BEGIN SUPPLIED DATA

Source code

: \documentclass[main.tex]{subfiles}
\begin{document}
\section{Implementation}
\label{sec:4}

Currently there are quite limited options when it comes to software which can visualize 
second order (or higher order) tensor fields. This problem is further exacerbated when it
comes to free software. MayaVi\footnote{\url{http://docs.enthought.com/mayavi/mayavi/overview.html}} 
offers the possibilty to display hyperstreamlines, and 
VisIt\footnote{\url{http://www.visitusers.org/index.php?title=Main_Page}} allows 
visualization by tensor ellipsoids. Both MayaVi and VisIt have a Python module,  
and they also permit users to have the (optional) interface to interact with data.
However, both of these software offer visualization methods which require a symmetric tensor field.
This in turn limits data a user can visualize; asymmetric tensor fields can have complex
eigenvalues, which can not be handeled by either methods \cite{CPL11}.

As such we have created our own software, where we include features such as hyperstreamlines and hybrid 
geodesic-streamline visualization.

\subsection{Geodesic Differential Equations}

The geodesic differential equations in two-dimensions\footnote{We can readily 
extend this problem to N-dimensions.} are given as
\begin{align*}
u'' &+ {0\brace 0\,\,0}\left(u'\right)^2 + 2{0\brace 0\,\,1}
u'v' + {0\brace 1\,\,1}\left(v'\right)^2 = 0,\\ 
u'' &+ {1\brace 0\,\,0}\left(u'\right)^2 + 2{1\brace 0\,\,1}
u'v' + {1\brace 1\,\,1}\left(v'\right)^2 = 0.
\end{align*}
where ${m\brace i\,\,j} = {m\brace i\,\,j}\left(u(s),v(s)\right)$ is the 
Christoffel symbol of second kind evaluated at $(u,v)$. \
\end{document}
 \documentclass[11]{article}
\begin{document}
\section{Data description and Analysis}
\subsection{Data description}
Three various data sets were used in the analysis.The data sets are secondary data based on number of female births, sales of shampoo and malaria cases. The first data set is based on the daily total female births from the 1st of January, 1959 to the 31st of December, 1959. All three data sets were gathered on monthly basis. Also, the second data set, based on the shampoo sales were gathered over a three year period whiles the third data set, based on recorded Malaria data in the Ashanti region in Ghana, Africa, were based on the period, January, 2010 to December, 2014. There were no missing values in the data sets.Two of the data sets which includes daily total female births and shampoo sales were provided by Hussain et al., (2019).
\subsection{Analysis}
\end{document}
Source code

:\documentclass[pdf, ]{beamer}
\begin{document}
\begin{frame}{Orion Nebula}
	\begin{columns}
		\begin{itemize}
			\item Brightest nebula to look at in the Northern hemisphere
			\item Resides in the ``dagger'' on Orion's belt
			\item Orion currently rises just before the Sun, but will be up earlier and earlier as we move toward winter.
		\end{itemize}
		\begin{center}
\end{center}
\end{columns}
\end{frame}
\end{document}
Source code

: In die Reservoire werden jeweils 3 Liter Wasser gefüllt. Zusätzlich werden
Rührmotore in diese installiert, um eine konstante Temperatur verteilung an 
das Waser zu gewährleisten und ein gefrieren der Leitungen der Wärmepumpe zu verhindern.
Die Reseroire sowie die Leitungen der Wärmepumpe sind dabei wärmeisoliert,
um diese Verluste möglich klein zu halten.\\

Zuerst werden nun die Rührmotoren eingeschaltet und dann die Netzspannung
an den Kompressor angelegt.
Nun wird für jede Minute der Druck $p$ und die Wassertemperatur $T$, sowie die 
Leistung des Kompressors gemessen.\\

END SUPPLIED DATA

Pick every line of the data that includes the string "have".

• _WORKED SOLUTION_
visualization by tensor ellipsoids. Both MayaVi and VisIt have a Python module,  
and they also permit users to have the (optional) interface to interact with data.
This in turn limits data a user can visualize; asymmetric tensor fields can have complex
As such we have created our own software, where we include features such as hyperstreamlines and hybrid 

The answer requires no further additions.